INPUT DATA
*** Block opens ***

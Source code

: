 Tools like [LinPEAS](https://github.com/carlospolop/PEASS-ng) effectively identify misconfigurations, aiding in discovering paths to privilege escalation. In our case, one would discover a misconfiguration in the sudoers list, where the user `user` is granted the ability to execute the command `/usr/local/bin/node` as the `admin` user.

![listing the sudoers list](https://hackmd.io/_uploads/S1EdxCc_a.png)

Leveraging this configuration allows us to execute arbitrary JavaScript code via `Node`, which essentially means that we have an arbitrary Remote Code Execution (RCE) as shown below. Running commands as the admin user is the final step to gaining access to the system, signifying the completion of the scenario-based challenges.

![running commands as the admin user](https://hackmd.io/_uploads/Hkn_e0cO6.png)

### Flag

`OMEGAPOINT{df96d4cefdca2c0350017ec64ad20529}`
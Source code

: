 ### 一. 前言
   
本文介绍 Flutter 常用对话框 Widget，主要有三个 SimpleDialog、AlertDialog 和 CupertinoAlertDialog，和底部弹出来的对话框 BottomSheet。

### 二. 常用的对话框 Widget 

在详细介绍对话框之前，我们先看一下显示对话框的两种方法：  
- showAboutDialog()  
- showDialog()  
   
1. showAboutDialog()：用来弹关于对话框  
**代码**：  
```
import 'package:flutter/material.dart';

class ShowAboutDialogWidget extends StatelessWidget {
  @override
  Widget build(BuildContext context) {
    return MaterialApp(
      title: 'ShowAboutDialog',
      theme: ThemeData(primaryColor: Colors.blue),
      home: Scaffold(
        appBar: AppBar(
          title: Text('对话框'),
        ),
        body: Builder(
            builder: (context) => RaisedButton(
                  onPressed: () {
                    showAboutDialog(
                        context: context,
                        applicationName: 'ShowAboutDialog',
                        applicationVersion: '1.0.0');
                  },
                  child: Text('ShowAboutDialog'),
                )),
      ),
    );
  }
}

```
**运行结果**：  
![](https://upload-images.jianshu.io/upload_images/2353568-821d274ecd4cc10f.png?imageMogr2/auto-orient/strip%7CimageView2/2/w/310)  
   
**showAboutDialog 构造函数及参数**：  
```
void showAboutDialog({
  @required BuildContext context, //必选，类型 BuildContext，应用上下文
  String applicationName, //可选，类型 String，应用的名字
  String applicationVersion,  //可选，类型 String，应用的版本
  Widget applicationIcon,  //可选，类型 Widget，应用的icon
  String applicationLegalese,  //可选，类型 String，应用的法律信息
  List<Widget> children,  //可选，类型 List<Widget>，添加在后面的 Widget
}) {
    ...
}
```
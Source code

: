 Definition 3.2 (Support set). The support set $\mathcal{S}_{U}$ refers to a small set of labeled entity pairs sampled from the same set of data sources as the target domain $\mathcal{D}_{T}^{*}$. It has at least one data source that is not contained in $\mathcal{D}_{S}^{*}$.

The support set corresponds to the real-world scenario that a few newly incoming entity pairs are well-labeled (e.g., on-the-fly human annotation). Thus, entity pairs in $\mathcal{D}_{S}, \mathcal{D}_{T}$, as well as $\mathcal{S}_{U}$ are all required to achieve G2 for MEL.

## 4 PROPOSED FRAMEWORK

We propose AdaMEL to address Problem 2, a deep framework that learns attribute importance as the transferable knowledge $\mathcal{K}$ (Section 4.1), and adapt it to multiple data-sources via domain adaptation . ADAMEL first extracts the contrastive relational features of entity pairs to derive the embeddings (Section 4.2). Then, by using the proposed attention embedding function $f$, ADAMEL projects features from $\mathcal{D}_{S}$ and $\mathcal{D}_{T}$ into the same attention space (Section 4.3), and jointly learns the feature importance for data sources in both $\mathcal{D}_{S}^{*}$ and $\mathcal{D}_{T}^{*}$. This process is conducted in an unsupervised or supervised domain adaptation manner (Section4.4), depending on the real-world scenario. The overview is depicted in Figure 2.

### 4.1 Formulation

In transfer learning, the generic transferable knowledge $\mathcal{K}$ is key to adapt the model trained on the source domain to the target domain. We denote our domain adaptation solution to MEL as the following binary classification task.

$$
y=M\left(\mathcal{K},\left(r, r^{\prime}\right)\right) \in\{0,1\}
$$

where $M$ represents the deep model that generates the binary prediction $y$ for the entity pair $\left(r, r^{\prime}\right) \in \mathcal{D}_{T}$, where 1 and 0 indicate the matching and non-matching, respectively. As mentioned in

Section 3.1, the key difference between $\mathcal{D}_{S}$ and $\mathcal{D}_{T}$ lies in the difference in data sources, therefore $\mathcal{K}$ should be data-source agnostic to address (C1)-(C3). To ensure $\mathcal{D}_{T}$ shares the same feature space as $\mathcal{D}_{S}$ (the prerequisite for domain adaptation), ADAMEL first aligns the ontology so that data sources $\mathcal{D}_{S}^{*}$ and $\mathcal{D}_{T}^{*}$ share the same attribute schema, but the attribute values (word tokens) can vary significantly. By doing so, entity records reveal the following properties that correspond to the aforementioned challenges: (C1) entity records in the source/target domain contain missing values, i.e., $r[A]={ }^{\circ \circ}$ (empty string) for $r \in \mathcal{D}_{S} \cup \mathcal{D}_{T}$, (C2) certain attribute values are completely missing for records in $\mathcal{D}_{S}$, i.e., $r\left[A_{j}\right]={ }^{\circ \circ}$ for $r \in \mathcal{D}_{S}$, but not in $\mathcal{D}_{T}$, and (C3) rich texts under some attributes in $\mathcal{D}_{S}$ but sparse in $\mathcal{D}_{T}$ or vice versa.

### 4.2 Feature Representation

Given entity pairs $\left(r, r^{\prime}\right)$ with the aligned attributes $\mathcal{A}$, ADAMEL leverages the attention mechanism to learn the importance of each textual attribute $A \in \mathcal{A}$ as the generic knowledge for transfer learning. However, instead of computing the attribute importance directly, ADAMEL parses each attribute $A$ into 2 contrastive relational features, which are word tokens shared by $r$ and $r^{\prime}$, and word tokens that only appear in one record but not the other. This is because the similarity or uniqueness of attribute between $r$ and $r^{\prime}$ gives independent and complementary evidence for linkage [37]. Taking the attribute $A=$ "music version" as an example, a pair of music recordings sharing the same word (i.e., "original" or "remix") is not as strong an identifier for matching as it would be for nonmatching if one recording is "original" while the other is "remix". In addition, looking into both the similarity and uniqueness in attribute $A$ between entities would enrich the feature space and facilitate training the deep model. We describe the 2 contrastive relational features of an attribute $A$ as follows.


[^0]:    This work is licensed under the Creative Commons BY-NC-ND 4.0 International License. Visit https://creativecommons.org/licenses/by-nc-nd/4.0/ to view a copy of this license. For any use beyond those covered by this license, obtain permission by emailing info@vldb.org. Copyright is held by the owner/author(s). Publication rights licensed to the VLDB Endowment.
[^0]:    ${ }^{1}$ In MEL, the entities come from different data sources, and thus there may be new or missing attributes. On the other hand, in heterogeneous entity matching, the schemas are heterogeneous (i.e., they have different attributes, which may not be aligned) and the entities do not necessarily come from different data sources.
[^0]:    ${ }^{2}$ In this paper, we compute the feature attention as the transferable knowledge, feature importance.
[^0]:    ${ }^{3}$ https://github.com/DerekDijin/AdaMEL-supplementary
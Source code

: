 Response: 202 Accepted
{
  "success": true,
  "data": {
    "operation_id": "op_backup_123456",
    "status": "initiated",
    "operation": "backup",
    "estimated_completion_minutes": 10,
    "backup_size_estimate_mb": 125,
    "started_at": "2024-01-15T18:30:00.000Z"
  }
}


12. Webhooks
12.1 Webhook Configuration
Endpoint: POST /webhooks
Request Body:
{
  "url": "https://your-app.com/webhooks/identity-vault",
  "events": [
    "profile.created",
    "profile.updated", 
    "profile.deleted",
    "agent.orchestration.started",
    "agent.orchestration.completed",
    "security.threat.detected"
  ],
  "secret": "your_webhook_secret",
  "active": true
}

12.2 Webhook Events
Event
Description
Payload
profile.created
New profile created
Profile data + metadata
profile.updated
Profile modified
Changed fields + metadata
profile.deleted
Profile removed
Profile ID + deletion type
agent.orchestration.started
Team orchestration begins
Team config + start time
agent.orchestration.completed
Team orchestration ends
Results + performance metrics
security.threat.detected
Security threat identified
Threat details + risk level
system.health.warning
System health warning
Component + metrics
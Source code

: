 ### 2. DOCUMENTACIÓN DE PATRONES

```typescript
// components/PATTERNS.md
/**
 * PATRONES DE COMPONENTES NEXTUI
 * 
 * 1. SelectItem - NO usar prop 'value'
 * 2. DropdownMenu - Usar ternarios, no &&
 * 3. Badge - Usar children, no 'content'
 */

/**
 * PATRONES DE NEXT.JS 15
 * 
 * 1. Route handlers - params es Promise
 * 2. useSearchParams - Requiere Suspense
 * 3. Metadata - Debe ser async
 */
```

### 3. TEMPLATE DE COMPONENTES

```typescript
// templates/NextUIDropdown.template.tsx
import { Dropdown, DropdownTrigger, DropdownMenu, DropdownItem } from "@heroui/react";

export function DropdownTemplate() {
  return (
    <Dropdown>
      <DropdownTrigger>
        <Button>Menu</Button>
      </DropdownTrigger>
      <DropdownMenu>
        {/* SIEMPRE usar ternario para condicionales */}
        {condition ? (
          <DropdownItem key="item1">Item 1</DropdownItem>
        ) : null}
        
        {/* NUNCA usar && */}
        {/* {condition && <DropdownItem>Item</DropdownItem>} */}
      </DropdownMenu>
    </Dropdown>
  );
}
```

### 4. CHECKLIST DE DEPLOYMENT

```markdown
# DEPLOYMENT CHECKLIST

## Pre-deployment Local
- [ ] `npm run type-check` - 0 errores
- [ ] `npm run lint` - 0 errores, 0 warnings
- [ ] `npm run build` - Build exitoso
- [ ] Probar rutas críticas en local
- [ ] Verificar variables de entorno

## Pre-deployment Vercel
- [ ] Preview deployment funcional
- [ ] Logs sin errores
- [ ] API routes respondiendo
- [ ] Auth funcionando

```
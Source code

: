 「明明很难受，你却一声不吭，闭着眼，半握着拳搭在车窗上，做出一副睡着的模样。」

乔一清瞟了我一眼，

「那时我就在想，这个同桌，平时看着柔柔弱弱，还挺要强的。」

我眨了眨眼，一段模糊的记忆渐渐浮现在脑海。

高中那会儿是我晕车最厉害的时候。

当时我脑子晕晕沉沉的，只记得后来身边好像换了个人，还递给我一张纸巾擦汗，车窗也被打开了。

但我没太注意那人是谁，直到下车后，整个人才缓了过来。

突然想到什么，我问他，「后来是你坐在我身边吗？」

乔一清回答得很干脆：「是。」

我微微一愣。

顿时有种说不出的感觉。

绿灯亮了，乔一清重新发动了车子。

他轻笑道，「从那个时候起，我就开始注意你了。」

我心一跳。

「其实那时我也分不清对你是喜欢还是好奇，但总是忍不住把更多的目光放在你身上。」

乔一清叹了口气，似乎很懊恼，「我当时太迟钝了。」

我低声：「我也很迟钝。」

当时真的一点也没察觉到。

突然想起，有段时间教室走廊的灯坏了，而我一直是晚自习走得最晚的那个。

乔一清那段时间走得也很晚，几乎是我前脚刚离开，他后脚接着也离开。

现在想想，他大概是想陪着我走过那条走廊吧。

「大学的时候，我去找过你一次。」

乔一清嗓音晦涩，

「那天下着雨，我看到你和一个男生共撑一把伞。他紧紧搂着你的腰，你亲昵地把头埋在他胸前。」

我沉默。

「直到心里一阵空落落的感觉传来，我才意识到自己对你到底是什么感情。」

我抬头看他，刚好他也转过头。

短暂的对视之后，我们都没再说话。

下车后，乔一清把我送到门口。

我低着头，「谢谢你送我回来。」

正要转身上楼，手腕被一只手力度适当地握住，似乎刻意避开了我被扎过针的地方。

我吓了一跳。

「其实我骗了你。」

*** Block closes ***

ABOUT THIS EXERCISE
What lines of the material above include "title"? Copy each one.

RESULT FOR THIS TASK
      title: 'ShowAboutDialog',
          title: Text('对话框'),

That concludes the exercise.